Recently in Kentucky, the Republican-dominated legislature voted overwhelmingly in favor of overturning Democratic Governor Andy Beshear’s veto of the most severe anti-trans bill to date (Kentucky SB 150). The resulting law, which will go into effect in June, will have chilling effects for all Trans & Gender Diverse (TGD) citizens in Kentucky. The bill creates multiple restrictions and regulations designed to ensure that Transgender and Gender Diverse youth cannot access gender-affirming healthcare. It requires medical providers to detransition minors who have already been accessing affirming care, requires school districts to forbid students from using the bathroom associated with their gender identities, forbids school districts from requiring or even recommending the use of a youth’s preferred name/pronouns, and limits what can be discussed in schools, specifically banning lessons at all grade levels related to gender identity or sexual orientation.
The rapid rise in laws, book bans, and education reform targeting youth members of the TGD community is fueled by fear mongering that erroneously equates the TGD community’s modest increases in visibility with a social contagion that threatens to engulf the nation’s youth. While the social contagion theory has been disproven, the inherent bias underlying this anti-trans rhetoric—that TGD identities are not valid and are something to be contained and controlled to prevent contamination of cisgender youth —still has a societal hold. Increasing public discourse might have brought more attention to TGD communities, but it did not create them. TGD people have been recorded throughout history and modern-day erasure is not proof of non-existence.
Many proponents of anti-trans legislation claim fear of regret as a pressing concern when pursuing gender-affirming care; however, data clearly state that the rates of regret amongst TGD communities are minor (1 percent) when compared with plastic surgery or other commonly accepted procedures. In fact, evidence clearly shows that gender-affirming care is life-saving care. Extensive research shows that those who are able to access gender-affirming care experience reduced symptoms of depression and anxiety, decreased substance use, improved self-esteem, and an overall reduction in suicidality. Limiting access is dangerous. Laws prohibiting gender-affirming care will harm, not help, youth.

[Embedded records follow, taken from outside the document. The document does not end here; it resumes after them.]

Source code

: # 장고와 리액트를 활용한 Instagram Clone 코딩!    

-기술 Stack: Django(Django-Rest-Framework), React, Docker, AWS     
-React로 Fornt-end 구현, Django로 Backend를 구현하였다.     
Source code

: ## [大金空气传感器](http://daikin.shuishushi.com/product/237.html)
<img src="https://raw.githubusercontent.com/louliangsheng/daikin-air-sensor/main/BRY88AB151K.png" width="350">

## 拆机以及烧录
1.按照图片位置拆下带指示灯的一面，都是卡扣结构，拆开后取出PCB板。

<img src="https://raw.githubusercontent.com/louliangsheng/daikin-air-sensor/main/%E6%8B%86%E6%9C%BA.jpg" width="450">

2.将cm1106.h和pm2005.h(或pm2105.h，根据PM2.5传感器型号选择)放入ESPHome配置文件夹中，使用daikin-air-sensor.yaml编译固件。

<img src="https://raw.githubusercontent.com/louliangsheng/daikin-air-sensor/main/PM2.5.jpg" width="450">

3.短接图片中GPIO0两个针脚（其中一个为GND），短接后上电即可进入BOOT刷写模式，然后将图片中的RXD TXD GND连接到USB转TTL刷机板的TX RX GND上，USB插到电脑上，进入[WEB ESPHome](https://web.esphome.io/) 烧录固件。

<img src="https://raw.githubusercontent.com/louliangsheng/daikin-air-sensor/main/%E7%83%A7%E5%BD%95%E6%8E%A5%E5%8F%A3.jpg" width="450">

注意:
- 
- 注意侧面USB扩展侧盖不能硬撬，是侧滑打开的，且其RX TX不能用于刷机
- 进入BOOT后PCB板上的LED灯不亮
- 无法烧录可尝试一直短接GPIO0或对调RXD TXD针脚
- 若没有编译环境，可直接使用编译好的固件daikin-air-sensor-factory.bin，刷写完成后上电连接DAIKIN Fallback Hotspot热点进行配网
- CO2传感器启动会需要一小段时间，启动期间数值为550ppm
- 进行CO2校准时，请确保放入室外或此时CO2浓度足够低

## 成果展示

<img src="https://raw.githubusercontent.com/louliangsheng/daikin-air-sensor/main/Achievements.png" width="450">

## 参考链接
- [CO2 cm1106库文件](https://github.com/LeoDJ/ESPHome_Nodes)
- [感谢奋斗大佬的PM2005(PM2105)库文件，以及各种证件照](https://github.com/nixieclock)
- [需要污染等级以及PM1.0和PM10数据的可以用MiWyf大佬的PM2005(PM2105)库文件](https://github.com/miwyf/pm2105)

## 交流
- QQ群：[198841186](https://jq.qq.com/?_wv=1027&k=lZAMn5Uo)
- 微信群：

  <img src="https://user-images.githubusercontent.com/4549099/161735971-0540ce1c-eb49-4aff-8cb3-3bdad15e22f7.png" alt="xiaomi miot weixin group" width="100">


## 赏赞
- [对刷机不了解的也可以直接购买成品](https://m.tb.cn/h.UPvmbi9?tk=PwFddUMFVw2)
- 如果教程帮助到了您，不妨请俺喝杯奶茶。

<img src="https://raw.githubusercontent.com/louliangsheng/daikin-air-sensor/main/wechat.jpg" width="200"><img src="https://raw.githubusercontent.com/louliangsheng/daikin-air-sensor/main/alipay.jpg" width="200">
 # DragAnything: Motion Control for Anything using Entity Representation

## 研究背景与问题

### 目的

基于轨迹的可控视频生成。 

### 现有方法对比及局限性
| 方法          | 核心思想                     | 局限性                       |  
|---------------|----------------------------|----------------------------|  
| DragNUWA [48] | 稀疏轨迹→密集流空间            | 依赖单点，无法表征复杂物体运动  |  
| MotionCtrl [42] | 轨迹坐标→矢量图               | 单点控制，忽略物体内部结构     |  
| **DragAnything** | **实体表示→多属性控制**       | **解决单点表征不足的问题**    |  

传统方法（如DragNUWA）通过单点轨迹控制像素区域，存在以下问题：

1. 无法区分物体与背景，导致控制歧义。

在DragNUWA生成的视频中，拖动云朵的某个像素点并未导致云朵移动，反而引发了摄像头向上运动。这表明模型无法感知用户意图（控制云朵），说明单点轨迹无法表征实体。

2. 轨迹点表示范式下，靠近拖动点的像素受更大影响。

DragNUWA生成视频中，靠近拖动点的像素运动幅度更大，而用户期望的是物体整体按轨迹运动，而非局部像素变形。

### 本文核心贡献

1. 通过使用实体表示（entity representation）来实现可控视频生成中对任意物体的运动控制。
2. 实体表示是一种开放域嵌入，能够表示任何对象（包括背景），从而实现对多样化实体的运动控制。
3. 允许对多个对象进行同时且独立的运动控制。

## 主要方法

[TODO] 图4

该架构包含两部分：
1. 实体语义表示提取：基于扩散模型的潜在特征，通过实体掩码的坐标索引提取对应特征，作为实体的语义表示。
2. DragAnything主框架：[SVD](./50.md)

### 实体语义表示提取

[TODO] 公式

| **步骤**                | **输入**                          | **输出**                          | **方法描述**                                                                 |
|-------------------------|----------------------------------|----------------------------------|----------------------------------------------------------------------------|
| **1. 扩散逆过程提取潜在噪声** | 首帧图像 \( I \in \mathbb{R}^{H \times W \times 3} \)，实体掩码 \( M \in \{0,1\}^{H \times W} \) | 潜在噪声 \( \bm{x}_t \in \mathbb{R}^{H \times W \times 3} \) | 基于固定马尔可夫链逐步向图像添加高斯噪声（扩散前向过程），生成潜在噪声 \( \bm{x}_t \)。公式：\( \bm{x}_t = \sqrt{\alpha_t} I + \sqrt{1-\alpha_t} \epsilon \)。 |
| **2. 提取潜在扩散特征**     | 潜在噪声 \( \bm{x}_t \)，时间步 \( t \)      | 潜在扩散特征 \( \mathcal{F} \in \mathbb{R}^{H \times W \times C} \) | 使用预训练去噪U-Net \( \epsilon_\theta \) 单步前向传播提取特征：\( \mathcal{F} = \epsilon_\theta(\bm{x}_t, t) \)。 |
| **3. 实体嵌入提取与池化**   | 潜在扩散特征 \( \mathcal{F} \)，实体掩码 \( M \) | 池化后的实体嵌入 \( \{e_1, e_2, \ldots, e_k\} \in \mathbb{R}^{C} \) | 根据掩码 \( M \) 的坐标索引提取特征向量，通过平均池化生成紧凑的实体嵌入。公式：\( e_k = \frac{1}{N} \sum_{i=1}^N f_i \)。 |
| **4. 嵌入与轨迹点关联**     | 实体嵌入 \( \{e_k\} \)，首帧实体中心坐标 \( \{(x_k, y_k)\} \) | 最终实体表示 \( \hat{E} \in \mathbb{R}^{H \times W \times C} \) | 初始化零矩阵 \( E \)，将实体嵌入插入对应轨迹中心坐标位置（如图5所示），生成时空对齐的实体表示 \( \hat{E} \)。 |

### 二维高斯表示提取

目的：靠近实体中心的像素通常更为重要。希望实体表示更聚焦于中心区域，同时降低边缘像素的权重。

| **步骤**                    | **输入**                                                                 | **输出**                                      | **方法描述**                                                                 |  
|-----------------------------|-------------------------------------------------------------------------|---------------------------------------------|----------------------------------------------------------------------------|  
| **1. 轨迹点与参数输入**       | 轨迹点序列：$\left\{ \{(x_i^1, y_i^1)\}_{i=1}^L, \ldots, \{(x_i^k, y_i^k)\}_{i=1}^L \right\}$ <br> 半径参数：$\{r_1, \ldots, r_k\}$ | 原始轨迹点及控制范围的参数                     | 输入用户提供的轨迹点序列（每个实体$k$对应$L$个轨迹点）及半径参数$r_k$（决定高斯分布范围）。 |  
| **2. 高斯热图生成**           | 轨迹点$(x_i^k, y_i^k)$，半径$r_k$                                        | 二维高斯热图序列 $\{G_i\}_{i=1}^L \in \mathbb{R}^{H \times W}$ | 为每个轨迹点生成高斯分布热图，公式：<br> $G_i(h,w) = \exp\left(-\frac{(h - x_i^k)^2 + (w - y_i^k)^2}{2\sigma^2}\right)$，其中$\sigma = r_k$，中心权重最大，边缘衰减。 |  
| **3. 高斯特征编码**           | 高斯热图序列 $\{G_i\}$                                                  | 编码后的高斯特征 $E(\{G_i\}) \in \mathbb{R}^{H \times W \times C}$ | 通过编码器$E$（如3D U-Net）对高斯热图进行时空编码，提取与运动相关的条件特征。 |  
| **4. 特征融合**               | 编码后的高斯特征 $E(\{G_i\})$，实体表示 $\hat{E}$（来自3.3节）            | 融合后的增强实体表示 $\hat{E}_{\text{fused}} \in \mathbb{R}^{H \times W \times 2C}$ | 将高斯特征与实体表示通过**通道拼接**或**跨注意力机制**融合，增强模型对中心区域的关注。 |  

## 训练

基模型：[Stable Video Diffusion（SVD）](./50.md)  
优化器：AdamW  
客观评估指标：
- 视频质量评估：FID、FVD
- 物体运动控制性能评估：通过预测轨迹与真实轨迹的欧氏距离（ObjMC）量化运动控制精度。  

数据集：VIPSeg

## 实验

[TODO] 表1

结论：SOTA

In Massachusetts, we are already seeing the impacts of these horrific legislative efforts as out-of-state youth and families in need of care seek refuge from states where they are increasingly more vulnerable and less welcome. We have had families reach out to our clinic expressing feelings of persecution and fear while noting hastily developed plans to move from their home states to Massachusetts in order to ensure their TGD children can access the care they so clearly need. In essence, the aforementioned laws are creating “trans refugees.”
We already know what happens when TGD people cannot access care: rates of depression, anxiety, substance use disorder, and suicidality higher than those of their cisgender peers.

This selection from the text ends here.